TASK INSTRUCTIONS: Once you reach the line containing "This project is" in the entries below, write out that line and each one after it down to the line containing "SocialFi on Stellar**", exactly and with nothing added.

INFORMATION SUPPLIED:

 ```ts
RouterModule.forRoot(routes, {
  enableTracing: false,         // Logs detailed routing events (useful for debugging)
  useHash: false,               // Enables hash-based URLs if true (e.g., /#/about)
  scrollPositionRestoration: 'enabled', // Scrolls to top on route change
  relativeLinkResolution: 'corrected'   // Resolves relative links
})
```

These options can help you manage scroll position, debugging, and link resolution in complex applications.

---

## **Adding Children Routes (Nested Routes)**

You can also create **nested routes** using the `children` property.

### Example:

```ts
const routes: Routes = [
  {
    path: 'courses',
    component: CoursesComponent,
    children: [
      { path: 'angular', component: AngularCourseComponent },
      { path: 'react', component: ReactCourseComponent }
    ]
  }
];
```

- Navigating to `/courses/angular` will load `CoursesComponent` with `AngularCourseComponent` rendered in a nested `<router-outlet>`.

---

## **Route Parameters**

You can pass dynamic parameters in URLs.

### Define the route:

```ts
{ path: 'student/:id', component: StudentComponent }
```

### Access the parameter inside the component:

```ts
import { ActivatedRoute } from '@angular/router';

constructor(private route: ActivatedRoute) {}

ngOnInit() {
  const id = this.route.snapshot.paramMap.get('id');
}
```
---
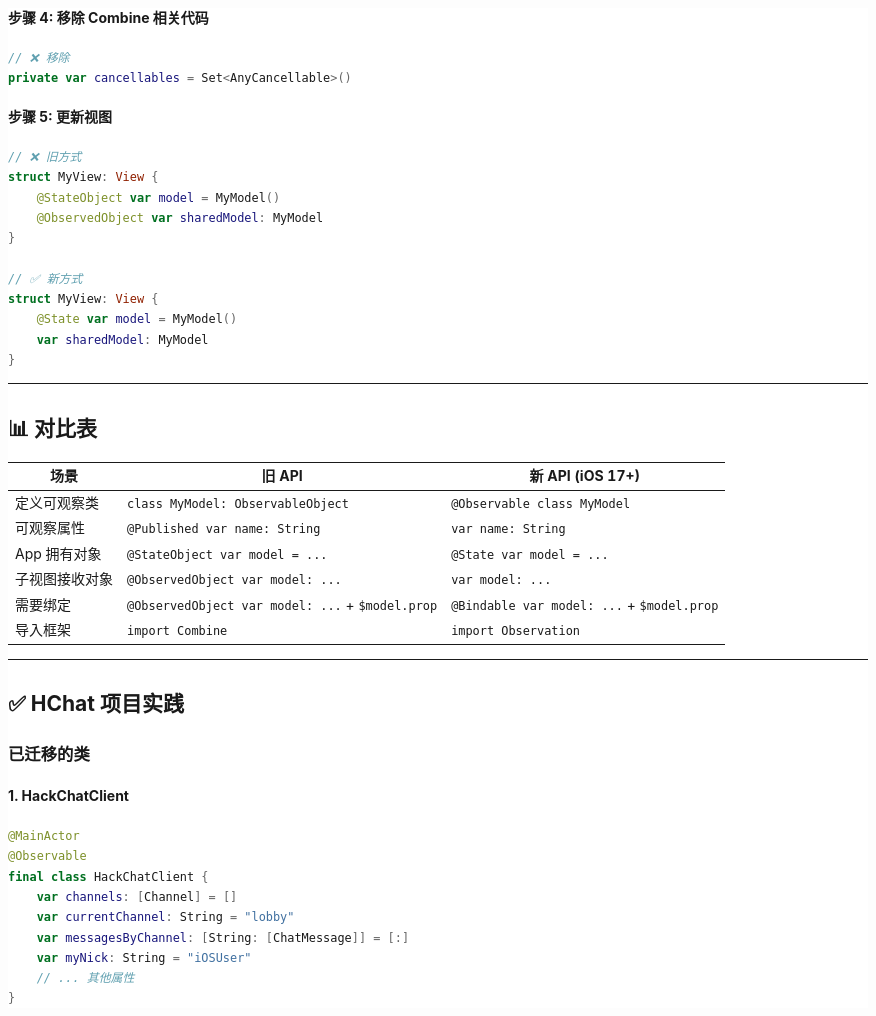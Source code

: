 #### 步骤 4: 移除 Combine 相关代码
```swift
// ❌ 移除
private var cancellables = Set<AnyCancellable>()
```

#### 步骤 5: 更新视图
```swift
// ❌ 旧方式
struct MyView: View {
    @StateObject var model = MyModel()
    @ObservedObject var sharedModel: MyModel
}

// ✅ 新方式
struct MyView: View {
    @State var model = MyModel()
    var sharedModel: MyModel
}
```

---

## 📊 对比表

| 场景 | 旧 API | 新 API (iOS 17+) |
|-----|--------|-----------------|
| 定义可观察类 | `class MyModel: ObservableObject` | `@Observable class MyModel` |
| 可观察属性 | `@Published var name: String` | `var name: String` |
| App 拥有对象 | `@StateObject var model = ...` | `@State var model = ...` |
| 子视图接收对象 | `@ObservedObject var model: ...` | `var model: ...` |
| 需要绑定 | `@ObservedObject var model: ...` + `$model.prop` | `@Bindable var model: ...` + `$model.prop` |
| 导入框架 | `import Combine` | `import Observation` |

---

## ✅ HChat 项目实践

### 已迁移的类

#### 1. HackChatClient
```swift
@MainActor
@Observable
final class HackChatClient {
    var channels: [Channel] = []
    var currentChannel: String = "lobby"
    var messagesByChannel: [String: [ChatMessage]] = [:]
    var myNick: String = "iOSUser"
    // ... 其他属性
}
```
* * *
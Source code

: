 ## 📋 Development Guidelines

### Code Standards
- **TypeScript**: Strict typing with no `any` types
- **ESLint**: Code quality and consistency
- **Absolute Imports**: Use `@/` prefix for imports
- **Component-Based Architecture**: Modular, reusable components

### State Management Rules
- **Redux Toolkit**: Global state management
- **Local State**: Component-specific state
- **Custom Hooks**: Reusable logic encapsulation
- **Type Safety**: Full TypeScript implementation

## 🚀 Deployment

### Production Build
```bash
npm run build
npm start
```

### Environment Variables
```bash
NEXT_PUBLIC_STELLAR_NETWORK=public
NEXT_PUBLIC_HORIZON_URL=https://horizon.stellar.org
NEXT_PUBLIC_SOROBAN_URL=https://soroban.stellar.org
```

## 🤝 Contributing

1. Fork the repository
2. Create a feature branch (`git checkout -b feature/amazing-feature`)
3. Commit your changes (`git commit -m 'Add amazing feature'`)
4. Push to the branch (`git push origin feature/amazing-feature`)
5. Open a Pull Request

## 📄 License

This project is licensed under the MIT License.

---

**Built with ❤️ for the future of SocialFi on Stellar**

RESULT OF THIS TASK:
This project is licensed under the MIT License.

---

**Built with ❤️ for the future of SocialFi on Stellar**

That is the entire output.